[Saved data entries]
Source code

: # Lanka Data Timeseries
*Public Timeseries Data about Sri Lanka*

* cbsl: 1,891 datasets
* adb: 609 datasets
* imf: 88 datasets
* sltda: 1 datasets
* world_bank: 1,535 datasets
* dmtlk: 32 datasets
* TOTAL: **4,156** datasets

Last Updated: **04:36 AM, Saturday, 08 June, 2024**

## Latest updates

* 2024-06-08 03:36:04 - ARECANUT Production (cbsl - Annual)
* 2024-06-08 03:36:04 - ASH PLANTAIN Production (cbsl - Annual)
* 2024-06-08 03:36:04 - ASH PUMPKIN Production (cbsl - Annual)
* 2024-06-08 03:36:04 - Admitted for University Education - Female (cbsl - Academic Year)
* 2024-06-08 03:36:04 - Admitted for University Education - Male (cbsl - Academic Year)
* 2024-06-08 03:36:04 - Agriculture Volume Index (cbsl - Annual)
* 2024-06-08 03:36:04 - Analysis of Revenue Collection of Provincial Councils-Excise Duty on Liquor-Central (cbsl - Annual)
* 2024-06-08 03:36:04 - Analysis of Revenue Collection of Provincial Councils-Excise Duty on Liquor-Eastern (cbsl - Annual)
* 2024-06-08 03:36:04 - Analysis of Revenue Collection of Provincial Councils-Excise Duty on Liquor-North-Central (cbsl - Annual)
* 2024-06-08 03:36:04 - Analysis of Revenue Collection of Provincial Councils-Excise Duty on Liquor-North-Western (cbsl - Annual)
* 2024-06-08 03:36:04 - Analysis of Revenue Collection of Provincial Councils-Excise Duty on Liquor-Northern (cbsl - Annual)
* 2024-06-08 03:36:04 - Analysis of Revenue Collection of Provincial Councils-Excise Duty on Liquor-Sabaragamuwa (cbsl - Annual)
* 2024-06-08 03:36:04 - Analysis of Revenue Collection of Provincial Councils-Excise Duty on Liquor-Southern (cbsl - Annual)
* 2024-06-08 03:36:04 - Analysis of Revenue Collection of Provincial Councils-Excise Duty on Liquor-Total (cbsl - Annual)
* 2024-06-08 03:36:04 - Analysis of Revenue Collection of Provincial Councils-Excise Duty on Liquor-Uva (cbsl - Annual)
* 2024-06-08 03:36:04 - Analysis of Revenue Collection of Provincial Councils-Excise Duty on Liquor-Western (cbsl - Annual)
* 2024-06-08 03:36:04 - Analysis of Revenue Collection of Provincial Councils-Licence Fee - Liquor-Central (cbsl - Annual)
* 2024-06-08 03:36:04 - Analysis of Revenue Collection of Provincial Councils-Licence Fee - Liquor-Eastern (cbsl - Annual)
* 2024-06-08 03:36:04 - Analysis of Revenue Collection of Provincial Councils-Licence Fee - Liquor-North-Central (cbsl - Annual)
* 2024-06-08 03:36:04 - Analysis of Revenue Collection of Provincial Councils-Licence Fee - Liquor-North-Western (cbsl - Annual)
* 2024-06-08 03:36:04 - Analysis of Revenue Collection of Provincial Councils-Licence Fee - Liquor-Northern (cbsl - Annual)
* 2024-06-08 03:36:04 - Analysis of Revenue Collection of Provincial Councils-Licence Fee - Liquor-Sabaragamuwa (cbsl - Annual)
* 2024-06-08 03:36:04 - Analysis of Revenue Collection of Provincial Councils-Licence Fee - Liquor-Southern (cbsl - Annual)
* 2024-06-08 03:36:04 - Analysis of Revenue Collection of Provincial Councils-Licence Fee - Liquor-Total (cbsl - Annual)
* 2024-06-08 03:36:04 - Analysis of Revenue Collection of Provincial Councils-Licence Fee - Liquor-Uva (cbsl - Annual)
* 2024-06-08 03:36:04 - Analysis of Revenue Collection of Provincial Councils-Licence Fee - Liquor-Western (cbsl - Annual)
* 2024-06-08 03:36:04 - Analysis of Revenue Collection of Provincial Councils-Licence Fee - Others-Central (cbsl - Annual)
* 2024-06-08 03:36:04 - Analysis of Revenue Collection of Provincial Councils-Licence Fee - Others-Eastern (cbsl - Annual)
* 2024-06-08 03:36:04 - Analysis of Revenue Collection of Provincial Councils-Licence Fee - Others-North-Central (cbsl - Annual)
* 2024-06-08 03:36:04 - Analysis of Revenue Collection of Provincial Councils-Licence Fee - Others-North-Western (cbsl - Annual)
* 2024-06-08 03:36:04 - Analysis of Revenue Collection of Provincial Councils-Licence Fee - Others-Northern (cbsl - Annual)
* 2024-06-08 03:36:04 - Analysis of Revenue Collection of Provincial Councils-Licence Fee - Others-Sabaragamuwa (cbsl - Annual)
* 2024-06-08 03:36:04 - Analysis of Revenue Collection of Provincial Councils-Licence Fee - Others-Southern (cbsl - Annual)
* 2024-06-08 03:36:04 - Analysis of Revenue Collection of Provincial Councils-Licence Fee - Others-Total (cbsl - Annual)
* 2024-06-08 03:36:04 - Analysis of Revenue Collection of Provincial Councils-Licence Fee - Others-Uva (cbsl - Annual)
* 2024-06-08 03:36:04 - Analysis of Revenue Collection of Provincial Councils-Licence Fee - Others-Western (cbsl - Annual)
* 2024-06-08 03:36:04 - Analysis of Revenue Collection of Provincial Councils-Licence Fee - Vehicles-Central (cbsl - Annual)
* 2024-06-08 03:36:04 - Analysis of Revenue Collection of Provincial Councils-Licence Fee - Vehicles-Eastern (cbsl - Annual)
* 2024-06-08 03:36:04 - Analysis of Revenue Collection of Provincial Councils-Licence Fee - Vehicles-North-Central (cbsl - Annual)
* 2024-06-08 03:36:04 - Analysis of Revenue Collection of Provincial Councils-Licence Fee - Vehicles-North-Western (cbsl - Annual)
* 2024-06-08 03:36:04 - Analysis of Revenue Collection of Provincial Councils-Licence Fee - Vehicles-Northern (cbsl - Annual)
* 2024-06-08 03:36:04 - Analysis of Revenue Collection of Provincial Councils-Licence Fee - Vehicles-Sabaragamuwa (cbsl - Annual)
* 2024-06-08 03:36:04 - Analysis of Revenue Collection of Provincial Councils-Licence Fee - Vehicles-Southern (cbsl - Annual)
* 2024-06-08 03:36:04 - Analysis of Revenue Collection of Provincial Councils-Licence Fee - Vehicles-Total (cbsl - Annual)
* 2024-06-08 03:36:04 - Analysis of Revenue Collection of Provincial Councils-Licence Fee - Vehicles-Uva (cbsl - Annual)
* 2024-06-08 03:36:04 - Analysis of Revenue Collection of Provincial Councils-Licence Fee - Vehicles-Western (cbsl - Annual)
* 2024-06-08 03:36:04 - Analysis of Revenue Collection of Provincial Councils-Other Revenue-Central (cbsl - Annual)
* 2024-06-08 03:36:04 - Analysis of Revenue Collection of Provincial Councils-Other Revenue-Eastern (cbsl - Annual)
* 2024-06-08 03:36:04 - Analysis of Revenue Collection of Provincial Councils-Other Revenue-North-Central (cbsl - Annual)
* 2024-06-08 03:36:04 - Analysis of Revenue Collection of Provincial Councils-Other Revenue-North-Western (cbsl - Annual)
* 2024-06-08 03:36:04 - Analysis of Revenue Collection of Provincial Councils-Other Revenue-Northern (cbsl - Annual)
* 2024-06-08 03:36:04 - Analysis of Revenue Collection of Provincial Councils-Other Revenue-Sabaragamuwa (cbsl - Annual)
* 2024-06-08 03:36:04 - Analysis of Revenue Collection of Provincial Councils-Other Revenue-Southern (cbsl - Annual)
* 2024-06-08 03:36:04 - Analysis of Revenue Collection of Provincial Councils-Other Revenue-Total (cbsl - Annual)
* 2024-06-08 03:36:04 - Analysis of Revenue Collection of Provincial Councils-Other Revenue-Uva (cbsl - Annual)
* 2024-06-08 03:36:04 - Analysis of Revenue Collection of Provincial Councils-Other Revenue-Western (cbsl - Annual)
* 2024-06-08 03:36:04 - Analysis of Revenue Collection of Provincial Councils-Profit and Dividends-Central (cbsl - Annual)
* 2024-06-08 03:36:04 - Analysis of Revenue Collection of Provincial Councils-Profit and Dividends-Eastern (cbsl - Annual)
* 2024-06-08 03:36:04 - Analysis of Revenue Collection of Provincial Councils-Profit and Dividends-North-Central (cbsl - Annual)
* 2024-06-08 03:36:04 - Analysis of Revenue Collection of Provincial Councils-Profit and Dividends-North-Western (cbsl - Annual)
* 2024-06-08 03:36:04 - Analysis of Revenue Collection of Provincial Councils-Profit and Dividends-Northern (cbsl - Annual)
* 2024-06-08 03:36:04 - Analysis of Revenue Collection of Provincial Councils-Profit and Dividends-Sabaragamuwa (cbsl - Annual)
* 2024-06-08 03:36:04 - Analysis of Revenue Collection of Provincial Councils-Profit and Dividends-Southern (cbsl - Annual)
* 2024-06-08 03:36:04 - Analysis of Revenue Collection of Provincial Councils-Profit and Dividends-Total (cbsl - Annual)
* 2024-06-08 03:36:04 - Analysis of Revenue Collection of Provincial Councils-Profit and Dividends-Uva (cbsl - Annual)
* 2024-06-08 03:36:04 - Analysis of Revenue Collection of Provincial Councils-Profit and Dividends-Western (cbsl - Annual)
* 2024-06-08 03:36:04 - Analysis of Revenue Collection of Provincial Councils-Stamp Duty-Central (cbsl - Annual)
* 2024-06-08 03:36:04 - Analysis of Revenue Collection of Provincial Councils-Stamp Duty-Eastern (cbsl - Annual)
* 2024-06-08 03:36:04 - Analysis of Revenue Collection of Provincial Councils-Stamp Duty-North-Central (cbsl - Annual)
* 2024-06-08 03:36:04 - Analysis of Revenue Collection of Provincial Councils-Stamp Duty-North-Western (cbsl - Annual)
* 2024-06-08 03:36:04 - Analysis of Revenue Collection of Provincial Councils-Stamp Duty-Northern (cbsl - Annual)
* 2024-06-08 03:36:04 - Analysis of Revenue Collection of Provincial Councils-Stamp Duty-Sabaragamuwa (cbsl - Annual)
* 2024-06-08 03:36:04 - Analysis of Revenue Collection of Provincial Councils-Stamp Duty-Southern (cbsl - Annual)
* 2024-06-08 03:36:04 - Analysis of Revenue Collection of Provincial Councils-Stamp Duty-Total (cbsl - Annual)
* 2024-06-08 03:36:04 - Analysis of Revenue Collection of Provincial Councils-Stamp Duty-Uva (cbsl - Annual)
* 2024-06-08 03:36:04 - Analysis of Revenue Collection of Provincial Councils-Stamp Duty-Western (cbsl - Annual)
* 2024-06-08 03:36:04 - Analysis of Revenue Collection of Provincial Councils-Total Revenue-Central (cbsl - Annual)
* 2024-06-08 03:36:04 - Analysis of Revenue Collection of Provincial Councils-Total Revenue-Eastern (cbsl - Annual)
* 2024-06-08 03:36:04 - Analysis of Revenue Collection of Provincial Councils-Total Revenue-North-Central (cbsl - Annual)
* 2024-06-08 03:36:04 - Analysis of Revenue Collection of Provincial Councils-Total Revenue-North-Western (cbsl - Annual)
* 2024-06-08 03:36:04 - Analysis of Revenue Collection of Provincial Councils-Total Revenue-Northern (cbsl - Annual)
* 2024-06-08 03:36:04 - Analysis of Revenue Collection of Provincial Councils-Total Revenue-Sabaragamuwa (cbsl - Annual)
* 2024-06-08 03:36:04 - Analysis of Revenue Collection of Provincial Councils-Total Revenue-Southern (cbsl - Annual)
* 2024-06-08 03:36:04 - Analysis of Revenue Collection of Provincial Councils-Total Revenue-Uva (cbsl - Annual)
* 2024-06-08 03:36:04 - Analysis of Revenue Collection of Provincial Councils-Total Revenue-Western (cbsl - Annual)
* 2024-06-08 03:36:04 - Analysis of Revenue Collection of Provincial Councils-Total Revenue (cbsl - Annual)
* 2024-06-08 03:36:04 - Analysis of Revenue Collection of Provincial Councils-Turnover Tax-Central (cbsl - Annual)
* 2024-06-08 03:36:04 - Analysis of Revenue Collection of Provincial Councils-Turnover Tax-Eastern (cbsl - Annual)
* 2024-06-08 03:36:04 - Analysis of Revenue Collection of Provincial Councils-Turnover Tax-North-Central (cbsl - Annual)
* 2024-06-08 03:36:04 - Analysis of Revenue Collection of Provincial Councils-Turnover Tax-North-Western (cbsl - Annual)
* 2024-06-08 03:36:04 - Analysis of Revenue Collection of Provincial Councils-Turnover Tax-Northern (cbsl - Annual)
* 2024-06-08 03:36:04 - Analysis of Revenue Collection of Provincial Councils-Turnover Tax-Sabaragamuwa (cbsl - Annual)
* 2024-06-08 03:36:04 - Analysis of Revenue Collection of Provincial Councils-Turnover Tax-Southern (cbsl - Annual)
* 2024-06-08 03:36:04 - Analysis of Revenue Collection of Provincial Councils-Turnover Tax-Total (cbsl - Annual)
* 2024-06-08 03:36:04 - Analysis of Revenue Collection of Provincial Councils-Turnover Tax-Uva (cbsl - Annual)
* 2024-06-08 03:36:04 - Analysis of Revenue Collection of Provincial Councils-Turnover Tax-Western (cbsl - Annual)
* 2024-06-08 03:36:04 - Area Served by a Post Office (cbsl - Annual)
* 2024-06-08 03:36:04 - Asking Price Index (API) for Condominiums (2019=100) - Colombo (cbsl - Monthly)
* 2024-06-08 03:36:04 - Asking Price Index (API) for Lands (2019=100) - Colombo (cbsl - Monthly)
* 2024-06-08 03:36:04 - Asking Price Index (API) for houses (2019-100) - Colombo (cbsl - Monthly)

* WORK INSTRUCTIONS *
Lines after the one containing "- Male (cbsl - Academic Year)" are not part of the task. Output the entries exactly from their first line through that one.

* RESPONSE BOX *
Source code

: # Lanka Data Timeseries
*Public Timeseries Data about Sri Lanka*

* cbsl: 1,891 datasets
* adb: 609 datasets
* imf: 88 datasets
* sltda: 1 datasets
* world_bank: 1,535 datasets
* dmtlk: 32 datasets
* TOTAL: **4,156** datasets

Last Updated: **04:36 AM, Saturday, 08 June, 2024**

## Latest updates

* 2024-06-08 03:36:04 - ARECANUT Production (cbsl - Annual)
* 2024-06-08 03:36:04 - ASH PLANTAIN Production (cbsl - Annual)
* 2024-06-08 03:36:04 - ASH PUMPKIN Production (cbsl - Annual)
* 2024-06-08 03:36:04 - Admitted for University Education - Female (cbsl - Academic Year)
* 2024-06-08 03:36:04 - Admitted for University Education - Male (cbsl - Academic Year)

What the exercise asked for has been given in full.